Re: playing the scratching game by nentwined 15-Sep-03/11:02 AM
But if I scratch off too many I won't win the free medium drink!
Re: Upside down and tigers by horus8 16-Sep-03/6:18 PM
Overall, though finely and functionally dressed, there is a sublime quality to the title that isn't quite matched by its wardrobe.\

(I've seen an ivory tiger, but never tiger ivory. How about something like: "blood whiskers, eye-shines, and canines"? )
Re: Mentor by <~> 16-Sep-03/9:27 PM
Makes me wish there was someone I felt that way about. My life is all sunbathers and surfers - no one is up for volleyball when it gets hot.
regarding some deleted poem... 17-Sep-03/9:53 AM
Lovely. Reminds me of 'the Grey Selkie' (one of my favourites) for some reason.

I've this wonderful internal conflict with S4. The imagery implies almost still freshwater (wavelets and dragonflies). One part of me says, "doesn't fit the ocean theme". Another more subtle part says, "true but it does represent a calm serenity that an ocean metaphor couldn't provide (and is necessary for this stanza) and it also represents the interface between the two worlds (oak and ocean).

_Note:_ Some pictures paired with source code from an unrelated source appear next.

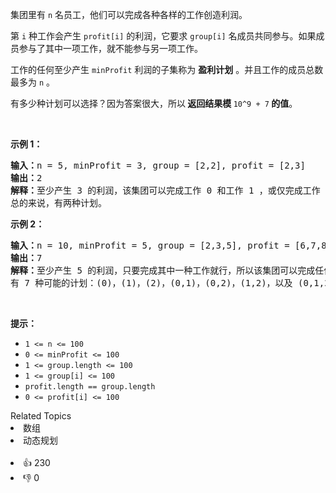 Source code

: <p>集团里有 <code>n</code> 名员工，他们可以完成各种各样的工作创造利润。</p>

<p>第 <code>i</code> 种工作会产生 <code>profit[i]</code> 的利润，它要求 <code>group[i]</code> 名成员共同参与。如果成员参与了其中一项工作，就不能参与另一项工作。</p>

<p>工作的任何至少产生 <code>minProfit</code> 利润的子集称为 <strong>盈利计划</strong> 。并且工作的成员总数最多为 <code>n</code> 。</p>

<p>有多少种计划可以选择？因为答案很大，所以<strong> 返回结果模 </strong><code>10^9 + 7</code><strong> 的值</strong>。</p>

<div class="original__bRMd">
<div>
<p> </p>

<p><strong>示例 1：</strong></p>

<pre>
<strong>输入：</strong>n = 5, minProfit = 3, group = [2,2], profit = [2,3]
<strong>输出：</strong>2
<strong>解释：</strong>至少产生 3 的利润，该集团可以完成工作 0 和工作 1 ，或仅完成工作 1 。
总的来说，有两种计划。</pre>

<p><strong>示例 2：</strong></p>

<pre>
<strong>输入：</strong>n = 10, minProfit = 5, group = [2,3,5], profit = [6,7,8]
<strong>输出：</strong>7
<strong>解释：</strong>至少产生 5 的利润，只要完成其中一种工作就行，所以该集团可以完成任何工作。
有 7 种可能的计划：(0)，(1)，(2)，(0,1)，(0,2)，(1,2)，以及 (0,1,2) 。</pre>
</div>
</div>

<p> </p>

<p><strong>提示：</strong></p>

<ul>
	<li><code>1 <= n <= 100</code></li>
	<li><code>0 <= minProfit <= 100</code></li>
	<li><code>1 <= group.length <= 100</code></li>
	<li><code>1 <= group[i] <= 100</code></li>
	<li><code>profit.length == group.length</code></li>
	<li><code>0 <= profit[i] <= 100</code></li>
</ul>
<div><div>Related Topics</div><div><li>数组</li><li>动态规划</li></div></div><br><div><li>👍 230</li><li>👎 0</li></div> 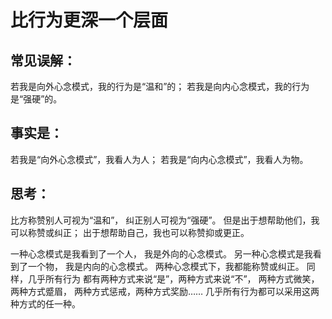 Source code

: # 比行为更深一个层面

## 常见误解：

若我是向外心念模式，我的行为是“温和”的；
若我是向内心念模式，我的行为是“强硬”的。

## 事实是：

若我是“向外心念模式”，我看人为人；
若我是“向内心念模式”，我看人为物。

## 思考：

比方称赞别人可视为“温和”，
纠正别人可视为“强硬”。
但是出于想帮助他们，我可以称赞或纠正；
出于想帮助自己，我也可以称赞抑或更正。

一种心念模式是我看到了一个人，
我是外向的心念模式。
另一种心念模式是我看到了一个物，
我是内向的心念模式。
两种心念模式下，我都能称赞或纠正。
同样，几乎所有行为
都有两种方式来说“是”，两种方式来说“不”，
两种方式微笑，两种方式蹙眉，
两种方式惩戒，两种方式奖励……
几乎所有行为都可以采用这两种方式的任一种。
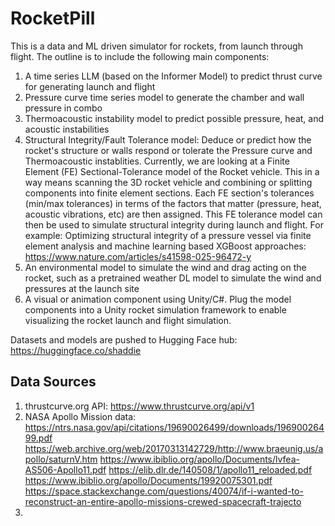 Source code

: # RocketPill
 
This is a data and ML driven simulator for rockets, from launch through flight. The outline is to include the following main components:
1. A time series LLM (based on the Informer Model) to predict thrust curve for generating launch and flight
2. Pressure curve time series model to generate the chamber and wall pressure in combo
3. Thermoacoustic instability model to predict possible pressure, heat, and acoustic instabilities
4. Structural Integrity/Fault Tolerance model: Deduce or predict how the rocket's structure or walls respond or tolerate the Pressure curve and Thermoacoustic instablities. Currently, we are looking at a Finite Element (FE) Sectional-Tolerance model of the Rocket vehicle. This in a way means scanning the 3D rocket vehicle and combining or splitting components into finite element sections. Each FE section's tolerances (min/max tolerances) in terms of the factors that matter (pressure, heat, acoustic vibrations, etc) are then assigned. This FE tolerance model can then be used to simulate structural integrity during launch and flight. For example: Optimizing structural integrity of a pressure vessel via finite element analysis and machine learning based XGBoost approaches: https://www.nature.com/articles/s41598-025-96472-y
5. An environmental model to simulate the wind and drag acting on the rocket, such as a pretrained weather DL model to simulate the wind and pressures at the launch site
6. A visual or animation component using Unity/C#. Plug the model components into a Unity rocket simulation framework to enable visualizing the rocket launch and flight simulation. 

Datasets and models are pushed to Hugging Face hub: https://huggingface.co/shaddie

## Data Sources
1. thrustcurve.org API: https://www.thrustcurve.org/api/v1
2. NASA Apollo Mission data:
   https://ntrs.nasa.gov/api/citations/19690026499/downloads/19690026499.pdf
   https://web.archive.org/web/20170313142729/http://www.braeunig.us/apollo/saturnV.htm
   https://www.ibiblio.org/apollo/Documents/lvfea-AS506-Apollo11.pdf
   https://elib.dlr.de/140508/1/apollo11_reloaded.pdf
   https://www.ibiblio.org/apollo/Documents/19920075301.pdf
   https://space.stackexchange.com/questions/40074/if-i-wanted-to-reconstruct-an-entire-apollo-missions-crewed-spacecraft-trajecto
3.  


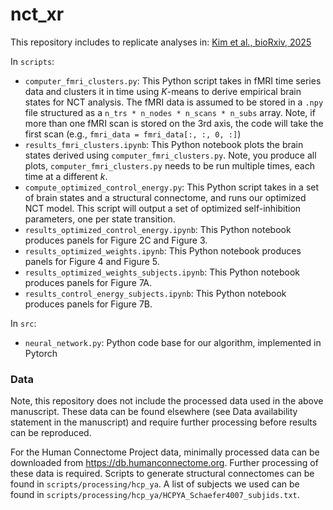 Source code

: # nct_xr

This repository includes to replicate analyses in: [Kim et al., bioRxiv, 2025](https://www.biorxiv.org/content/10.1101/2025.04.24.650287v1)

In `scripts`:

- `computer_fmri_clusters.py`: This Python script takes in fMRI time series data and clusters it in time using *K*-means to derive empirical brain states for NCT analysis. The fMRI data is assumed to be stored in a `.npy` file structured as a `n_trs * n_nodes * n_scans * n_subs` array. Note, if more than one fMRI scan is stored on the 3rd axis, the code will take the first scan (e.g., `fmri_data = fmri_data[:, :, 0, :]`)
- `results_fmri_clusters.ipynb`: This Python notebook plots the brain states derived using `computer_fmri_clusters.py`. Note, you produce all plots, `computer_fmri_clusters.py` needs to be run multiple times, each time at a different *k*.
- `compute_optimized_control_energy.py`: This Python script takes in a set of brain states and a structural connectome, and runs our optimized NCT model. This script will output a set of optimized self-inhibition parameters, one per state transition.
- `results_optimized_control_energy.ipynb`: This Python notebook produces panels for Figure 2C and Figure 3.
- `results_optimized_weights.ipynb`: This Python notebook produces panels for Figure 4 and Figure 5.
- `results_optimized_weights_subjects.ipynb`: This Python notebook produces panels for Figure 7A.
- `results_control_energy_subjects.ipynb`: This Python notebook produces panels for Figure 7B.

In `src`:

- `neural_network.py`: Python code base for our algorithm, implemented in Pytorch

### Data

Note, this repository does not include the processed data used in the above manuscript. These data can be found elsewhere (see Data availability statement in the manuscript) and require further processing before results can be reproduced. 

For the Human Connectome Project data, minimally processed data can be downloaded from https://db.humanconnectome.org. Further processing of these data is required. Scripts to generate structural connectomes can be found in `scripts/processing/hcp_ya`. A list of subjects we used can be found in `scripts/processing/hcp_ya/HCPYA_Schaefer4007_subjids.txt`.
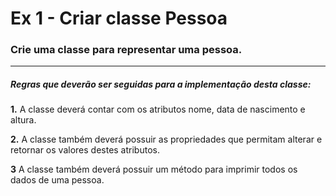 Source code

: # Ex 1 - Criar classe Pessoa

### Crie uma classe para representar uma pessoa.

------

##### Regras que deverão ser seguidas para a implementação desta classe:

**1.** A classe deverá contar com os atributos nome, data de nascimento e altura.

**2.** A classe também deverá possuir as propriedades que permitam alterar e retornar os valores destes atributos.

**3** A classe também deverá possuir um método para imprimir todos os dados de uma pessoa.

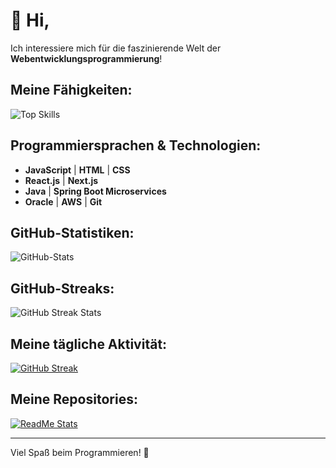 # 👋 Hi,

Ich interessiere mich für die faszinierende Welt der **Webentwicklungsprogrammierung**!

## Meine Fähigkeiten:
![Top Skills](https://github-readme-stats.vercel.app/api/top-langs/?username=0xclear&layout=compact)

## Programmiersprachen & Technologien:
- **JavaScript** | **HTML** | **CSS**
- **React.js** | **Next.js**
- **Java** | **Spring Boot Microservices**
- **Oracle** | **AWS** | **Git**

## GitHub-Statistiken:
![GitHub-Stats](https://github-readme-stats.vercel.app/api?username=0xclear&show=reviews,discussions_started,discussions_answered,prs_merged,prs_merged_percentage)

## GitHub-Streaks:
![GitHub Streak Stats](https://github-readme-streak-stats.herokuapp.com/?user=0xclear)

## Meine tägliche Aktivität:
<a href="https://git.io/streak-stats"><img src="https://github-readme-streak-stats.herokuapp.com?user=0xclear&theme=dark&locale=de" alt="GitHub Streak" /></a>

## Meine Repositories:
[![ReadMe Stats](https://github-readme-stats.vercel.app/api/pin/?username=0xclear&repo=Java.advanced)](https://github.com/0xclear/Java.advanced)

---

Viel Spaß beim Programmieren! 🚀
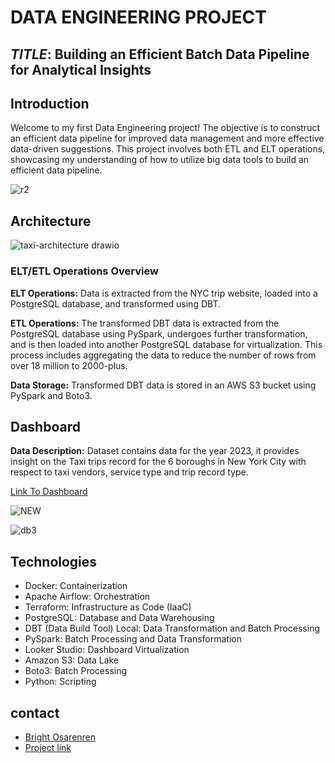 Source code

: # DATA ENGINEERING PROJECT

## *TITLE*: Building an Efficient Batch Data Pipeline for Analytical Insights

## Introduction

Welcome to my first Data Engineering project! The objective is to construct an efficient data pipeline for improved data management and more effective data-driven suggestions. This project involves both ETL and ELT operations, showcasing my understanding of how to utilize big data tools to build an efficient data pipeline. 

![r2](https://github.com/BrightOsas/NYC-Taxi-Trip-Data-Pipeline/assets/98474404/e1aae350-88a4-40dc-af0a-ce8d1c517103)
  
  
## Architecture
 
![taxi-architecture drawio](https://github.com/BrightOsas/NYC-Taxi-Trip-Data-Pipeline/assets/98474404/a5f12866-484b-4959-bbb9-8962f11d41df)


### ELT/ETL Operations Overview  
**ELT Operations:**
Data is extracted from the NYC trip website, loaded into a PostgreSQL database, and transformed using DBT. 

**ETL Operations:**
The transformed DBT data is extracted from the PostgreSQL database using PySpark, undergoes further transformation, and is then loaded into another PostgreSQL database for virtualization. This process includes aggregating the data to reduce the number of rows from over 18 million to 2000-plus.

**Data Storage:**
Transformed DBT data is stored in an AWS S3 bucket using PySpark and Boto3.



## Dashboard
**Data Description:** Dataset contains data for the year 2023, it provides insight on the Taxi trips record for the 6 boroughs in New York City with respect to taxi vendors, service type and trip record type.   
  
[Link To Dashboard](https://lookerstudio.google.com/u/0/reporting/63cb0bd5-82ce-4a18-85ef-43337b92e331/page/p_8bkuzl286c)

    
![NEW](https://github.com/BrightOsas/NYC-Taxi-Trip-Data-Pipeline/assets/98474404/e6fc4fb5-df98-45af-a950-6256e45e28d7)



![db3](https://github.com/BrightOsas/NYC-Taxi-Trip-Data-Pipeline/assets/98474404/ccbf2b99-045a-4cdb-8c58-8c47daba0823)
  
  
  
## Technologies

* Docker: Containerization  
* Apache Airflow: Orchestration   
* Terraform: Infrastructure as Code (IaaC)  
* PostgreSQL: Database and Data Warehousing  
* DBT (Data Build Tool) Local: Data Transformation and Batch Processing  
* PySpark: Batch Processing and Data Transformation  
* Looker Studio: Dashboard Virtualization 
* Amazon S3: Data Lake  
* Boto3: Batch Processing  
* Python: Scripting  


## contact
* [Bright Osarenren](linkedin.com/in/brightosas)
* [Project link](https://github.com/BrightOsas/NYC-Taxi-Trip-Data-Pipeline)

May the muses sing at your wedding
Re: on the edge of creation by nentwined 17-Sep-03/10:00 AM
Gshcäft (Disguised as Deerfly): "and yet you skipped over my babelfish poetry?" :)
Re: The Same by newdawnfades 18-Sep-03/2:23 PM
Interesting. I think (open to discussion) that the middle stanza is flawed in your understanding of memories. Your brain is only set up to record memories of unique incidents. Therefore we do not carry memories of the menial day-to-day. They do not form a mass.

They form a hole in our existence - vast stretches of our life without any record of our having lived it!

I think if you rewrite this poem with this understanding it will even be stronger (and the connection between death and routine that much closer).

Just a thought.
regarding some deleted poem... 19-Sep-03/1:00 AM
El arrullo inocente de una lengüeta desconocedora calmante.